IF I had control of the health budget, I would start with the basics, beginning with the manner in which our hospitals are cleaned.

* I would designate a cleaner for each ward. At the moment different cleaners clean different wards and there is no accountability.

* I would then make sure hospitals are staffed to provide basic care. By this I mean if a patient needs assistance in being brought to the bathroom, then that assistance is readily available.

* In terms of cancer care, there needs to be a high standard of treatment for all types of cancer and not just breast cancer. This is particularly important in the context of the predictions of the National Cancer Registry which forecasts a 90% increase in overall cancer numbers by 2020. We need to build up a service capable of meeting this demand.

* In terms of future demand, it is extremely worrying to hear the Health Minister say we can build up centres of excellence through a re-configuration of existing resources. In many cases, we don’t even have the basic infrastructure. I also see a huge need to invest in a transport system for the hundreds of patients who must travel for treatment, particularly now in the context of the withdrawal of breast screening services in the midlands.

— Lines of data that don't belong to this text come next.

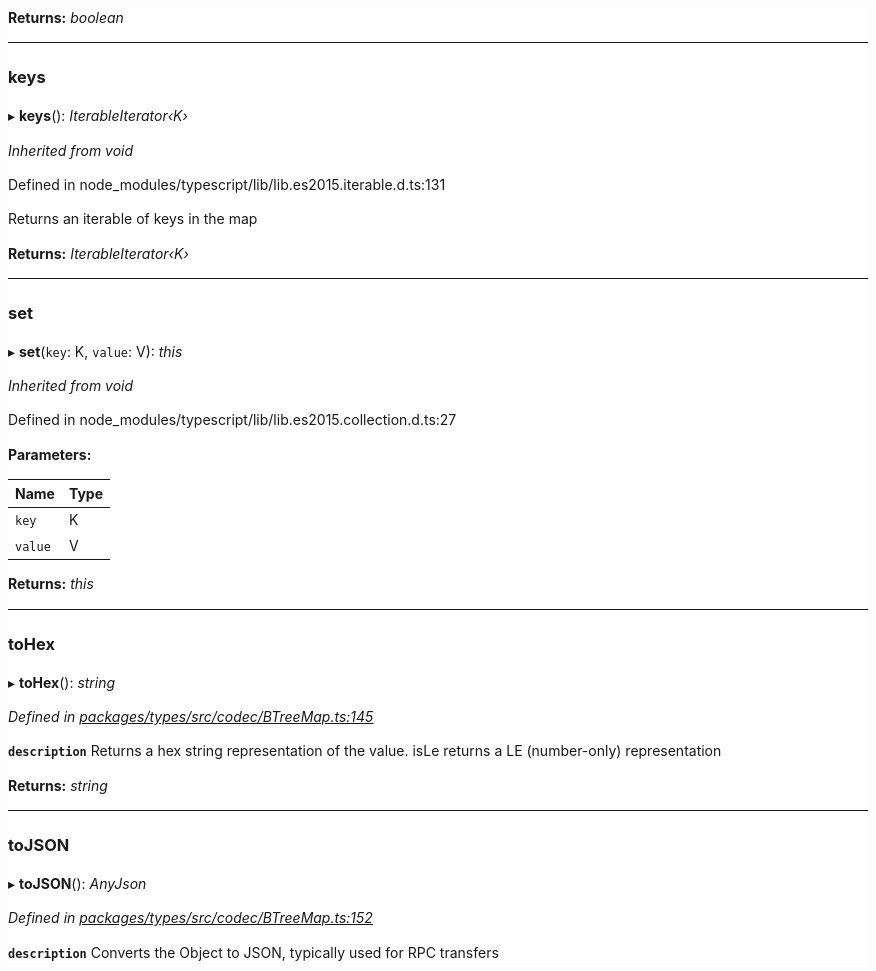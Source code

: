 **Returns:** *boolean*

___

###  keys

▸ **keys**(): *IterableIterator‹K›*

*Inherited from void*

Defined in node_modules/typescript/lib/lib.es2015.iterable.d.ts:131

Returns an iterable of keys in the map

**Returns:** *IterableIterator‹K›*

___

###  set

▸ **set**(`key`: K, `value`: V): *this*

*Inherited from void*

Defined in node_modules/typescript/lib/lib.es2015.collection.d.ts:27

**Parameters:**

Name | Type |
------ | ------ |
`key` | K |
`value` | V |

**Returns:** *this*

___

###  toHex

▸ **toHex**(): *string*

*Defined in [packages/types/src/codec/BTreeMap.ts:145](https://github.com/polkadot-js/api/blob/5e0c0ba91a/packages/types/src/codec/BTreeMap.ts#L145)*

**`description`** Returns a hex string representation of the value. isLe returns a LE (number-only) representation

**Returns:** *string*

___

###  toJSON

▸ **toJSON**(): *AnyJson*

*Defined in [packages/types/src/codec/BTreeMap.ts:152](https://github.com/polkadot-js/api/blob/5e0c0ba91a/packages/types/src/codec/BTreeMap.ts#L152)*

**`description`** Converts the Object to JSON, typically used for RPC transfers

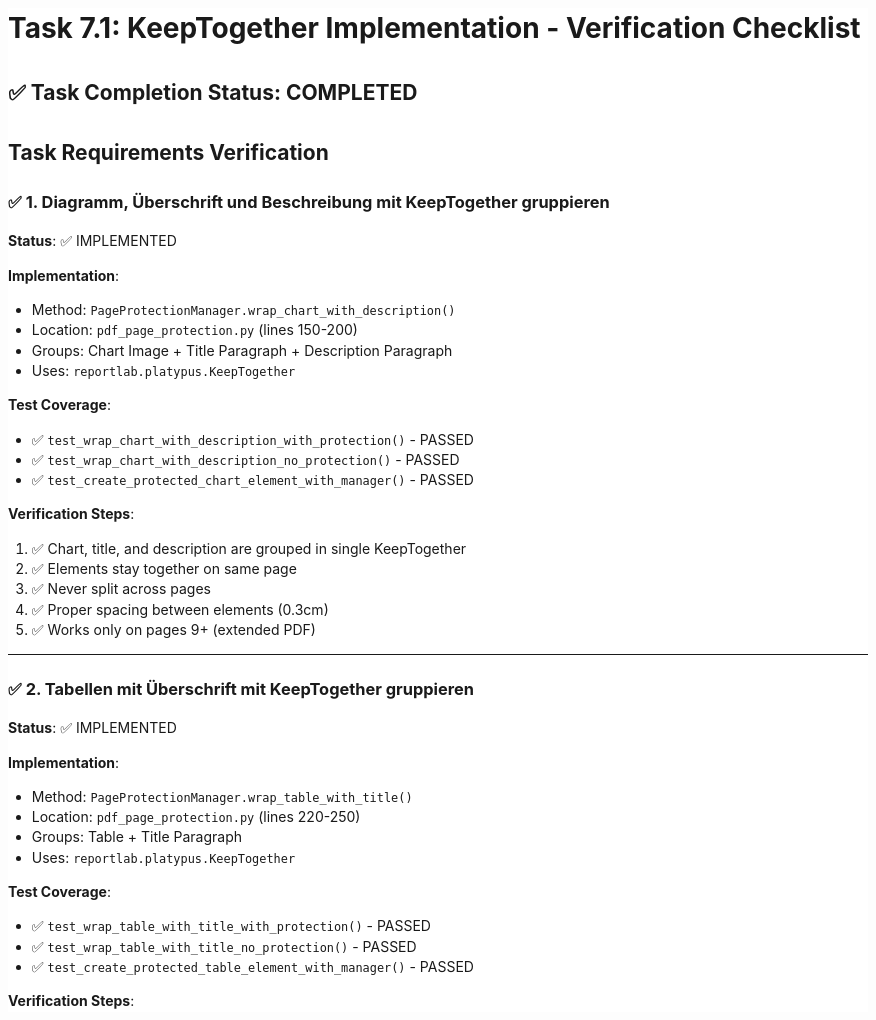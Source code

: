 # Task 7.1: KeepTogether Implementation - Verification Checklist

## ✅ Task Completion Status: COMPLETED

## Task Requirements Verification

### ✅ 1. Diagramm, Überschrift und Beschreibung mit KeepTogether gruppieren

**Status**: ✅ IMPLEMENTED

**Implementation**:

- Method: `PageProtectionManager.wrap_chart_with_description()`
- Location: `pdf_page_protection.py` (lines 150-200)
- Groups: Chart Image + Title Paragraph + Description Paragraph
- Uses: `reportlab.platypus.KeepTogether`

**Test Coverage**:

- ✅ `test_wrap_chart_with_description_with_protection()` - PASSED
- ✅ `test_wrap_chart_with_description_no_protection()` - PASSED
- ✅ `test_create_protected_chart_element_with_manager()` - PASSED

**Verification Steps**:

1. ✅ Chart, title, and description are grouped in single KeepTogether
2. ✅ Elements stay together on same page
3. ✅ Never split across pages
4. ✅ Proper spacing between elements (0.3cm)
5. ✅ Works only on pages 9+ (extended PDF)

---

### ✅ 2. Tabellen mit Überschrift mit KeepTogether gruppieren

**Status**: ✅ IMPLEMENTED

**Implementation**:

- Method: `PageProtectionManager.wrap_table_with_title()`
- Location: `pdf_page_protection.py` (lines 220-250)
- Groups: Table + Title Paragraph
- Uses: `reportlab.platypus.KeepTogether`

**Test Coverage**:

- ✅ `test_wrap_table_with_title_with_protection()` - PASSED
- ✅ `test_wrap_table_with_title_no_protection()` - PASSED
- ✅ `test_create_protected_table_element_with_manager()` - PASSED

**Verification Steps**:
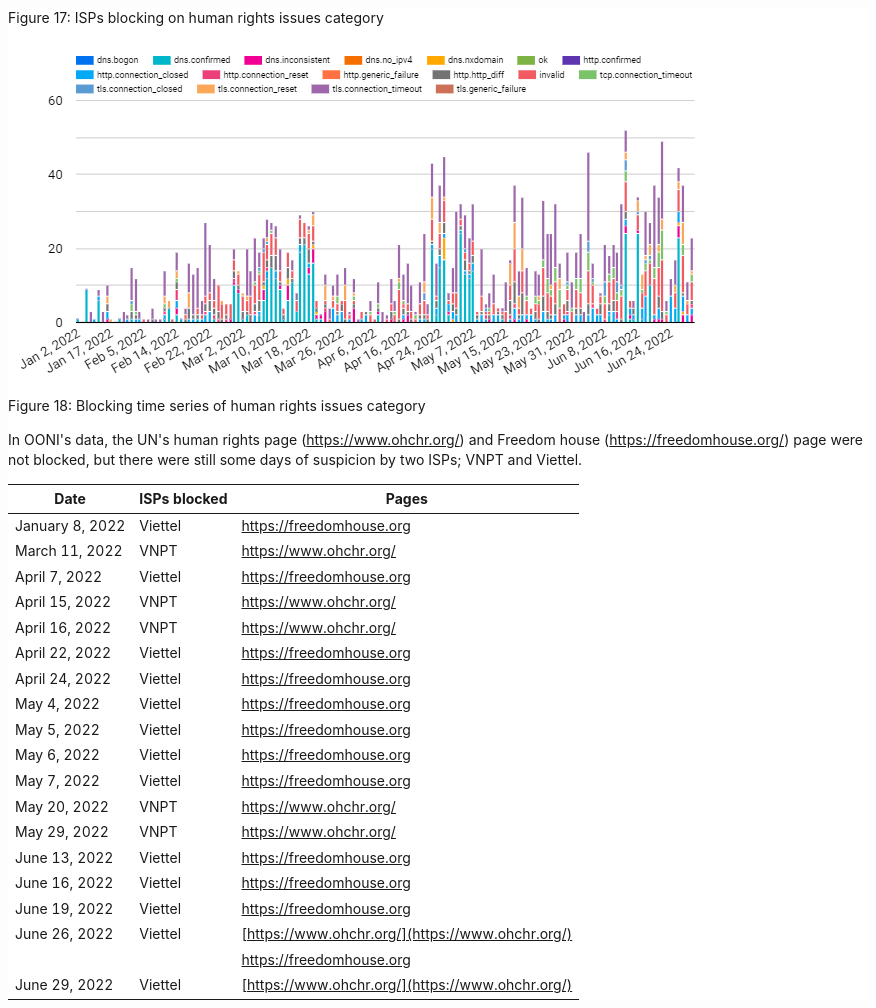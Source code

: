 Figure 17: ISPs blocking on human rights issues category

![](images/image19.png)

Figure 18: Blocking time series of human rights issues category



In OONI's data, the UN's human rights page (https://www.ohchr.org/) and Freedom house (https://freedomhouse.org/) page were not blocked, but there were still some days of suspicion by two ISPs; VNPT and Viettel. 

| Date            | ISPs blocked | Pages                                            |
| --------------- | ------------ | ------------------------------------------------ |
| January 8, 2022 | Viettel      | https://freedomhouse.org                         |
| March 11, 2022  | VNPT         | https://www.ohchr.org/                           |
| April 7, 2022   | Viettel      | https://freedomhouse.org                         |
| April 15, 2022  | VNPT         | https://www.ohchr.org/                           |
| April 16, 2022  | VNPT         | https://www.ohchr.org/                           |
| April 22, 2022  | Viettel      | https://freedomhouse.org                         |
| April 24, 2022  | Viettel      | https://freedomhouse.org                         |
| May 4, 2022     | Viettel      | https://freedomhouse.org                         |
| May 5, 2022     | Viettel      | https://freedomhouse.org                         |
| May 6, 2022     | Viettel      | https://freedomhouse.org                         |
| May 7, 2022     | Viettel      | https://freedomhouse.org                         |
| May 20, 2022    | VNPT         | https://www.ohchr.org/                           |
| May 29, 2022    | VNPT         | https://www.ohchr.org/                           |
| June 13, 2022   | Viettel      | https://freedomhouse.org                         |
| June 16, 2022   | Viettel      | https://freedomhouse.org                         |
| June 19, 2022   | Viettel      | https://freedomhouse.org                         |
| June 26, 2022   | Viettel      | [https://www.ohchr.org/](https://www.ohchr.org/) |
|                 |              | https://freedomhouse.org                         |
| June 29, 2022   | Viettel      | [https://www.ohchr.org/](https://www.ohchr.org/) |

* Finally, I would ensure the immediate roll-out of BreastCheck, the national breast screening programme, in Waterford and Tipperary.

- Jane Bailey is spokeswoman for Cancer Care Alliance

FIANNA FÁIL’S healthcare promises in the election can be summarised as follows:

* To help people maintain good health through health-promoting initiatives and a new Personal Health Check entitlement.

* Ensure all communities have accessible, high-quality primary healthcare services, with longer daytime provision and access to urgent out-of-hours medical services within one hour.

* Increase the numbers of beds, consultants, nurses and other professionals in our hospitals and, through the reform of key work practices and ‘continuing substantial investment’, deliver faster and better care for patients.

The reality:

* 200-plus patients each day on chairs and trolleys across the country.

* Cancelled operations.

* Closed units.

* A ban on recruitment, leaving many units understaffed.

* A shortage of home care packages for the elderly.

* Dirty hospitals and an increase in hospital-acquired infections.

* A delay in rolling out cancer services.

* Cover-ups and misdiagnoses across the country.

* Unrelenting delays to see doctors, consultants and to access X-rays, scans, biopsies.